Written by Wisdom Counselors
When having discussions on strategic planning with both potential and existing clients, I get the same basic responses. Can we just quickly do this and get it over? Let’s map out 10 years so we won’t have to revisit this topic again. Can I hire someone to do that for me because it takes too much time and I don’t have the time to commit to this project? My favorite is the turned in paperwork that illustrates little to no thought. You know where a person finds other documents and copy and paste information from all over the place. Unfortunately, the end result is a document that consists of a lot of information and not enough on a true plan specifically for that organization. Well, upper level administrators, help is on the way. The purpose of this article is to provide content of a template to make your life easier.
When I researched the word – strategy – it means to compose a plan, method, or series of maneuvers or stratagems for obtaining a specific goal or result. In other words, create a plan for your organization that not only will ensure your existence through the turbulences of life, but also one that will include a legacy. This is why this document is so vital. Without it, your organizational structure will collapse and your business will fail. To avoid a possible failed vision, here are some practical steps that will guide you through the process where the content of your document will be simple to understand and easy to apply.
A strategic plan is typically composed every 3 to 5 years.
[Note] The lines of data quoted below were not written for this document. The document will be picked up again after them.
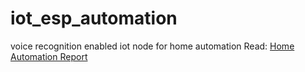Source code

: # iot_esp_automation
voice recognition enabled iot node for home automation
Read: [Home Automation Report](https://github.com/ayandeepd1/iot_esp_automation/blob/main/home%20automation%20report.pdf)
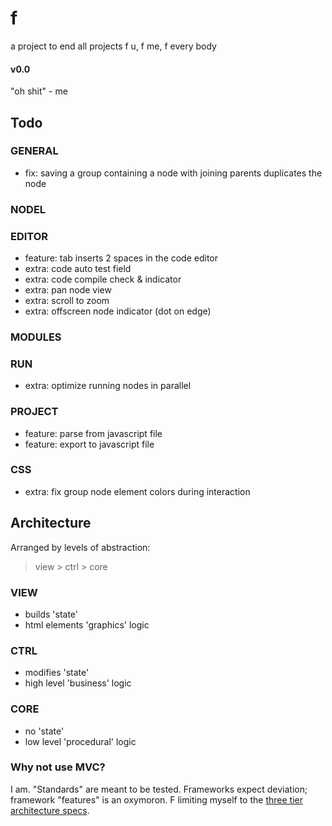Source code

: # f
a project to end all projects
f u, f me, f every body

#### v0.0
"oh shit" - me

## Todo
### GENERAL
- fix: saving a group containing a node with joining parents duplicates the node
### NODEL
### EDITOR
- feature: tab inserts 2 spaces in the code editor
- extra: code auto test field
- extra: code compile check & indicator
- extra: pan node view
- extra: scroll to zoom
- extra: offscreen node indicator (dot on edge)
### MODULES
### RUN
- extra: optimize running nodes in parallel
### PROJECT
- feature: parse from javascript file
- feature: export to javascript file
### CSS
- extra: fix group node element colors during interaction

## Architecture
Arranged by levels of abstraction:
> view > ctrl > core
### VIEW
- builds 'state'
- html elements 'graphics' logic
### CTRL
- modifies 'state'
- high level 'business' logic
### CORE
- no 'state'
- low level 'procedural' logic

### Why not use MVC?
I am. "Standards" are meant to be tested. Frameworks expect deviation; framework "features" is an oxymoron. F limiting myself to the [three tier architecture specs](https://www.ibm.com/cloud/learn/three-tier-architecture).

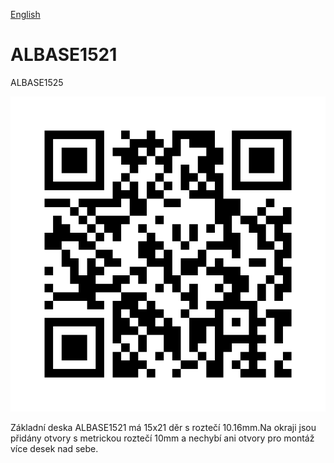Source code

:
[English](./README.md)
<!--- module --->
# ALBASE1521
<!--- Emodule --->

<!--- subtitle --->ALBASE1525<!--- Esubtitle --->

![ALBASE1521](DOC/SRC/img/ALBASE1521_QRcode.png)

<!--- description --->Základní deska ALBASE1521 má 15x21 děr s roztečí 10.16mm.Na okraji jsou přidány otvory s metrickou roztečí 10mm a nechybí ani otvory pro montáž více desek nad sebe.<!--- Edescription --->
            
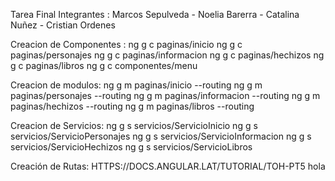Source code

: Tarea Final
Integrantes : Marcos Sepulveda - Noelia Barerra - Catalina Nuñez - Cristian Ordenes

Creacion de Componentes :
ng g c paginas/inicio
ng g c paginas/personajes
ng g c paginas/informacion
ng g c paginas/hechizos
ng g c paginas/libros
ng g c componentes/menu

Creacion de modulos: 
ng g m paginas/inicio --routing
ng g m paginas/personajes --routing
ng g m paginas/informacion --routing
ng g m paginas/hechizos --routing
ng g m paginas/libros --routing

Creacion de Servicios:
ng g s servicios/ServicioInicio
ng g s servicios/ServicioPersonajes
ng g s servicios/ServicioInformacion
ng g s servicios/ServicioHechizos
ng g s servicios/ServicioLibros

Creación de Rutas:
HTTPS://DOCS.ANGULAR.LAT/TUTORIAL/TOH-PT5
hola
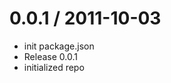 
0.0.1 / 2011-10-03 
==================

  * init package.json
  * Release 0.0.1
  * initialized repo

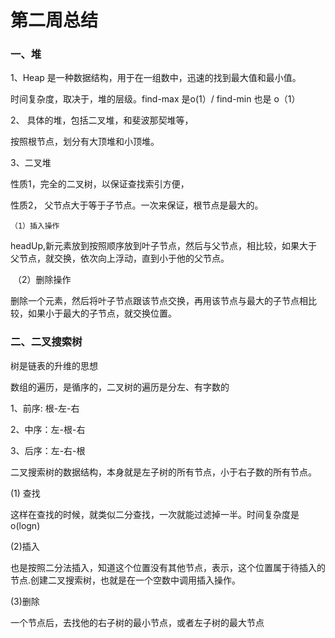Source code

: # 第二周总结

### 一、堆

1、Heap 是一种数据结构，用于在一组数中，迅速的找到最大值和最小值。

时间复杂度，取决于，堆的层级。find-max 是o(1）/ find-min 也是 o（1） 

2、 具体的堆，包括二叉堆，和斐波那契堆等，

按照根节点，划分有大顶堆和小顶堆。

3、二叉堆

性质1，完全的二叉树，以保证查找索引方便，

性质2， 父节点大于等于子节点。一次来保证，根节点是最大的。

 	（1）插入操作

​			headUp,新元素放到按照顺序放到叶子节点，然后与父节点，相比较，如果大于父节点，就交换，依次向上浮动，直到小于他的父节点。

​	   （2）删除操作

​			删除一个元素，然后将叶子节点跟该节点交换，再用该节点与最大的子节点相比较，如果小于最大的子节点，就交换位置。





### 二、二叉搜索树

树是链表的升维的思想

数组的遍历，是循序的，二叉树的遍历是分左、有字数的

1、前序: 根-左-右

2、中序：左-根-右

3、后序：左-右-根

二叉搜索树的数据结构，本身就是左子树的所有节点，小于右子数的所有节点。

(1) 查找

这样在查找的时候，就类似二分查找，一次就能过滤掉一半。时间复杂度是 o(logn)

(2)插入

也是按照二分法插入，知道这个位置没有其他节点，表示，这个位置属于待插入的节点.创建二叉搜索树，也就是在一个空数中调用插入操作。

(3)删除

一个节点后，去找他的右子树的最小节点，或者左子树的最大节点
Personally, I recommend this time frame as opposed to the 10 year plan because the inevitable happens – life. As with any plan, there are sometimes unforeseen obstacles that arises that maybe out of your control so it is wise to consider those obstacles as you are planning. Also, revisit your plan every quarter to see if you are on track and need to make necessary changes.
When conducting a strategic planning meeting, the first course of action should be to conduct a SWOT (Strength, Weakness, Opportunities and Threats) analysis. The purpose of this process is to get a clear picture of your organization from all angles. The categories are as follows:
Category 1: Primary Goal Areas
Within this section, visualize the organization and identify all departments and/or areas that make up the organization.
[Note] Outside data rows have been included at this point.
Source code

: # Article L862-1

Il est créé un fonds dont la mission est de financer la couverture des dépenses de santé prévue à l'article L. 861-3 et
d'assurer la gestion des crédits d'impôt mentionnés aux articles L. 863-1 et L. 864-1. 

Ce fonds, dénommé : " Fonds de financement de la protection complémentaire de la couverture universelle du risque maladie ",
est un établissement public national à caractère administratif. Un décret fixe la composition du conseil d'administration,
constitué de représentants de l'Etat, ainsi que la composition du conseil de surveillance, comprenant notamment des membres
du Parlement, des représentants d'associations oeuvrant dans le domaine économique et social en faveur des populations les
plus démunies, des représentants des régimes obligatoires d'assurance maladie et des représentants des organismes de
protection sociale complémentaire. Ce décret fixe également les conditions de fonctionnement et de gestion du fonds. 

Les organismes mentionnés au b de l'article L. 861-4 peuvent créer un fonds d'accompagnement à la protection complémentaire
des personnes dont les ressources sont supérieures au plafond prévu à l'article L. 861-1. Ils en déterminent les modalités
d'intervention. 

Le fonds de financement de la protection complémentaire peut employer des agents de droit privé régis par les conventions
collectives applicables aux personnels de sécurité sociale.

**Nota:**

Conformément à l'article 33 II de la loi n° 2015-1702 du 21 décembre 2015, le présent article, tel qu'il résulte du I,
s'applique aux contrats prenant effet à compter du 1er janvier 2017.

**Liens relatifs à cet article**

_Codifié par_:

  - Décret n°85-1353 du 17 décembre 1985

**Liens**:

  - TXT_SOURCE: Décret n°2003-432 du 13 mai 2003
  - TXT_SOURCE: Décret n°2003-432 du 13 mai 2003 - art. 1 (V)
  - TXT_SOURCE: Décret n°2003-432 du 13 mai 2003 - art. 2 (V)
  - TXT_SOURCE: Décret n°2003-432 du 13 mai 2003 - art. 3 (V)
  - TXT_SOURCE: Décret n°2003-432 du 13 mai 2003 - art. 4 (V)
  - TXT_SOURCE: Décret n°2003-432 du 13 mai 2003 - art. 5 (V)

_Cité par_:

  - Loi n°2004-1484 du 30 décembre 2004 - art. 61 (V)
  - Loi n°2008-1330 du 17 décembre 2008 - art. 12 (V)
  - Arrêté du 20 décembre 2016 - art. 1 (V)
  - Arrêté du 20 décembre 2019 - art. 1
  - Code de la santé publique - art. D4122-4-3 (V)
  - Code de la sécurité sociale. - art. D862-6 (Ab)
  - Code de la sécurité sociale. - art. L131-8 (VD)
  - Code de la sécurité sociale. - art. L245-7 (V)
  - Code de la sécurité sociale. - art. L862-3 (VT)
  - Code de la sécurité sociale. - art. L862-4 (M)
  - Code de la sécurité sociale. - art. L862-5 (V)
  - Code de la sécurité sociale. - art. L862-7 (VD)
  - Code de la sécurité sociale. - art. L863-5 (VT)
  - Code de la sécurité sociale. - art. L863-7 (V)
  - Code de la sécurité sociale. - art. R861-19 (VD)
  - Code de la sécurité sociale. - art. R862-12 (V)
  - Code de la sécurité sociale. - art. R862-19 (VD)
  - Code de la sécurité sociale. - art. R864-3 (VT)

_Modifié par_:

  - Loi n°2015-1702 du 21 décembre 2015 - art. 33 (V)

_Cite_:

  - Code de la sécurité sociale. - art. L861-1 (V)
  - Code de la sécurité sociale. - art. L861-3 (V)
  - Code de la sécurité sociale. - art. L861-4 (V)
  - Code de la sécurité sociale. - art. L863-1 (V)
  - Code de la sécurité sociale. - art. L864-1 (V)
Category 2: Establish Goals for the Identified Areas
Within this section, review all departments within the organization and specify where you would like them to be in 3 to 5 years. Some questions you may want to discuss are:
1) Are we satisfied with all programs as is or what can be done differently?
2) Do we need to add a new program to fulfill the overall vision/mission?
3) How do we envision this department or area functioning in the future?
Category 3: Break down Your Goals
Within this section, take the established 3 to 5 years goals and begin to break them down to yearly goals. Focus on the targeted areas. Some questions you may want to discuss are:
1) What actions do we need to take annually to ensure we meet the 3 to 5 year goals?
2) How do we envision this department or area functioning by the end of the year?
Category 4: Identify Your Strengths
Within this section, discuss your successes or wins in this department or area. In other words, discuss what worked and still works effectively.
Category 5: Identify Your Weaknesses
Within this section discuss your obstacles and challenges or what didn’t work in this department or area -- layout all errors and mistakes.
Category 6: Identify Your Opportunities and Threats
Within this section, discuss areas where you can grow or the best actions to take to address your obstacles or barriers. Some questions you can discuss are:
1) Who is our competition and what makes us different? What is our niche in the market?
2) How can we market our niche where we are galvanizing our target population?
3) What resources or partnerships do we need to establish or already have to push our brand?